Whenever there’s a story of some 25 year old who made it big did they work a regular job for 40 hours a week, then diligently save 15% of their paycheque and invest in stocks, and boom 5 years later they’re a millionaire! Unlikely, if not impossible. There are sound statistics and facts showing that the people who are young (and also how many older people made their money) did so by building a business. The capitalist system is built around rewarding those who create something the marketplace wants. There’s only one Apple (inc.), but MILLIONS of us buy their products. Simple math says if you sell a million of something you’ll be a millionaire. In the system we are in you have to be a “producer” in order to make it big. Sure, maybe once in a blue moon someone hits it big on crypto (assuming they don’t lose it all in the next crash), or managed to time an investment that went up 10x in value. But the large majority of people who speculate on stocks hoping to get rich inevitably get burned, just ask my friends and I.

For some people, they may not have any ambition to be wealthy and they may just want to have a decent job, and enough money to have a decent life. But for the people who want to be wealthy, they have to realize a few things. 1. No one cares that you want to be wealthy. What can you do for me? That’s what drives buying decisions. Generally speaking, I don’t care that a corporation is profit motivated, I care about the thing I’m buying or the service they are providing me. Maybe, I make my buying decision emotionally because they have built a brand that makes what they are selling desirable to me. 2. No matter what business you’re in, you have to sell. Whether “selling” means getting to the top of search rankings, creating a marketing campaign, or paying for ads. You can have the best product in the world, but if no one knows about it, it’s as good as having no product at all. (Luckily, nowadays social media is a strong method of selling and brand awareness that is largely free, Google My Business is valuable, and word of mouth is also very much still alive).

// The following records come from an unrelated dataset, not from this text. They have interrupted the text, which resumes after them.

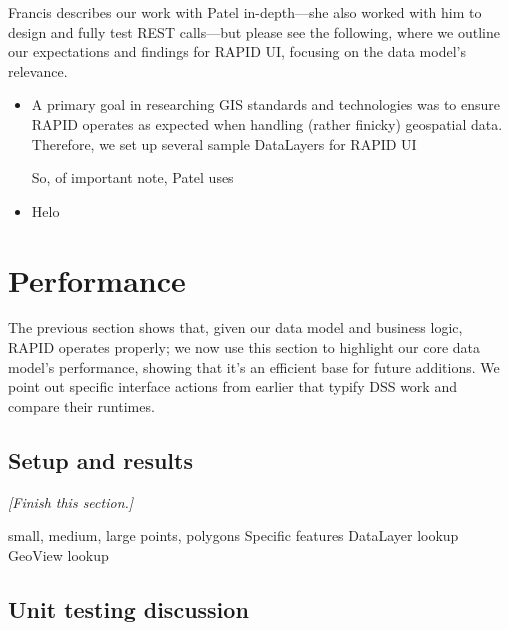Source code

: Francis describes our work with Patel in-depth---she also worked with him to design and fully test REST calls---but please see the following, where we outline our expectations and findings for RAPID UI, focusing on the data model's relevance.

\begin{itemize}
\item A primary goal in researching GIS standards and technologies was to ensure RAPID operates as expected when handling (rather finicky) geospatial data. Therefore, we set up several sample DataLayers for RAPID UI

So, of important note, Patel uses

\item Helo
\end{itemize}

\section{Performance}
The previous section shows that, given our data model and business logic, RAPID operates properly; we now use this section to highlight our core data model's performance, showing that it's an efficient base for future additions. We point out specific interface actions from earlier that typify DSS work and compare their runtimes.

\subsection{Setup and results}
\textit{[Finish this section.]}

small, medium, large
points, polygons
Specific features
DataLayer lookup
GeoView lookup




\subsection{Unit testing discussion}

There are more intricate rules and considerations to think about if you are building a business. Do you want to build a business that can eventually work without your inputs, would be nice huh? But you have to remember that at the beginning the business needs you to be the one forcing it forward, building it up, and doing the stuff that no one else wants to do. A thriving business isn’t magically going to appear on your doorstep because you “visualized it”. You have to be actively out in the world providing input to the machine so it can start cranking its gears. Spend less time thinking and more time doing. Speaking of stuff no one wants to do. That’s a great way to choose an avenue that is ripe for disruption. There are a million different businesses you could start, but it’s important to consider if there is a need in the marketplace (the world probably doesn’t need another personal trainer, or blog for that matter, owch…).

It’s a much better idea to begin a business in a market that doesn’t have a ton of competition, that being said, you’ll almost always find someone who’s “already doing it” and if that business is smart they’ll do their best to deter you from even thinking of competing. But if the barrier to entry is relatively high, and building that business would be “hard” and you think you could do it better, then you’ve got an opportunity to innovate. The higher the barriers to entry, the better the potential idea, you want to be in a space that is “hard” to work in (or where all the current options suck), because that will act as a moat to your business.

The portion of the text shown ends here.